Бывалые походники растянулись вширь желтой Трактовой улицы, кеды поднимали рыхлую пыль, лиственничный дом с тяжелыми скрипучими воротами был на краю веселой улицы.
Вообще-то, дед нисколько не удивился славной компании, и одобрительно кивал головой.
– Хорошо, что мальчишек больше, девчонкам – только суп варить.
Он чертил план на клочке бумаги, обозначал на нем ориентиры, толковал про Соболиное озеро, про речки Снежную да Громотуху, принес с ледника квасу и проводил короткой тропой в лес.

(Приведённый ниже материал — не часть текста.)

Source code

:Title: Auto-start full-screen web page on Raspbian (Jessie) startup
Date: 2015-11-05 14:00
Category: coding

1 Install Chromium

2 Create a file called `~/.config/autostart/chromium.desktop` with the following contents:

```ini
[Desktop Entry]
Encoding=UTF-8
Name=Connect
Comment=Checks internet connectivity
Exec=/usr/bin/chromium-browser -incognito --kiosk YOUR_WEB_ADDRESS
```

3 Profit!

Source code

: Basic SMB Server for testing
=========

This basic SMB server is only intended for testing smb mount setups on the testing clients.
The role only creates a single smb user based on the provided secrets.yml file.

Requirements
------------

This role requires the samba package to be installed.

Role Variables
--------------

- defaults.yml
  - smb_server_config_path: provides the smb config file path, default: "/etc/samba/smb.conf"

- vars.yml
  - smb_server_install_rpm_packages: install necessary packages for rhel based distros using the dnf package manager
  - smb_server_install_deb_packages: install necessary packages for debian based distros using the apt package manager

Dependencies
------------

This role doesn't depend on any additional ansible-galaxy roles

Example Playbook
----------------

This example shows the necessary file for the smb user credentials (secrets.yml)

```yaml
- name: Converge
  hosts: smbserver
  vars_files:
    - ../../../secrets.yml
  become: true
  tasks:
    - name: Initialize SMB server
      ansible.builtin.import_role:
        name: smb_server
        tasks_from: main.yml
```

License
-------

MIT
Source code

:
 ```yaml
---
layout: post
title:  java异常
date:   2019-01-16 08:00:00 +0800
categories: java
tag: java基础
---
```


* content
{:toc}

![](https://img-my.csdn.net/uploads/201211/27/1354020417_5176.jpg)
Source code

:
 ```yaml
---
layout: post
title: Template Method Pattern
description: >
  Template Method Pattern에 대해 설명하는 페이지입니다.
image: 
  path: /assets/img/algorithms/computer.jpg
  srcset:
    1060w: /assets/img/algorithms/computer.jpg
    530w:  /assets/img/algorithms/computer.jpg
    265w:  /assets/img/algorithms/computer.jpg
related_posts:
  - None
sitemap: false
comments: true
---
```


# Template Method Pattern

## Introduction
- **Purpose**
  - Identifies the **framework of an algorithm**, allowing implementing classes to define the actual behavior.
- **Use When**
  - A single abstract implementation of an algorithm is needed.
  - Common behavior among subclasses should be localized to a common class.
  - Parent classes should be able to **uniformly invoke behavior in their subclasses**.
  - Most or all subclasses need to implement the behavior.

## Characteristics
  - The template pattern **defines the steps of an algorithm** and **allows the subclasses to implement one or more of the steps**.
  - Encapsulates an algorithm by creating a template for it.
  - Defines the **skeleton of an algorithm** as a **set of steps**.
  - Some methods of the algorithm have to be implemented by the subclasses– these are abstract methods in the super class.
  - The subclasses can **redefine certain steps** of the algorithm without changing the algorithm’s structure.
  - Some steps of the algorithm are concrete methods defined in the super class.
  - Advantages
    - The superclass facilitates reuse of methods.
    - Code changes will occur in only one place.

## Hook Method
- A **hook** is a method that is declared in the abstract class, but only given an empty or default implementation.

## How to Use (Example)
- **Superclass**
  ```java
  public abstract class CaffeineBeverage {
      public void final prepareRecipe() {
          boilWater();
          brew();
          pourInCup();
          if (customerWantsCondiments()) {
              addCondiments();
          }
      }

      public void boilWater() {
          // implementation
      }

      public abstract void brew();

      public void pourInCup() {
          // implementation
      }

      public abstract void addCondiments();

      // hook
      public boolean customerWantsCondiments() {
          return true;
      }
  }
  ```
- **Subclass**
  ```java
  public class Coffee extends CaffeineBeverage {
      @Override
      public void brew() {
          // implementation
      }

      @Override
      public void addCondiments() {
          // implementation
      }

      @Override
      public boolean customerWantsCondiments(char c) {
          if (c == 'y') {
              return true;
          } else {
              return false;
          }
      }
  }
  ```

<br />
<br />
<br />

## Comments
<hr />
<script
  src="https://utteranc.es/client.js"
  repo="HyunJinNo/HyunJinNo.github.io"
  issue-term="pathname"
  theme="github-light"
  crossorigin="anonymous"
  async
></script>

Буквально сразу все провалились в сосново-еловый коридор. Верховой ветер раскачивал шатры мачтового леса, внизу назойливо пели одиночки-комары, прицельно целуя щеки и шею.
– Вдоль реки дорога одна, – звучал голос деда в ушах.
А и впрямь широкая тропа казалась торной, она слегка петляла, но все равно рядом стоял монотонный гул реки, то стихавший, то быстро-веселый, рассыпавшийся звонкими струйками по прибрежным валунам. Саша рассматривала яблочного цвета округлые листочки заячьей капусты, оторвавшись от земли, они парили над ней; сочные широко-горизонтальные внизу и уходившие лесенкой наверх, в треугольник, коричневатые розетки папоротников; желтые глазастые цветы куриной слепоты на высоких ножках. Здесь, в горах, вся растительность будто прибавила росту на вершок. Только муравьи были те же, что в Ангарске черные, да рыжие.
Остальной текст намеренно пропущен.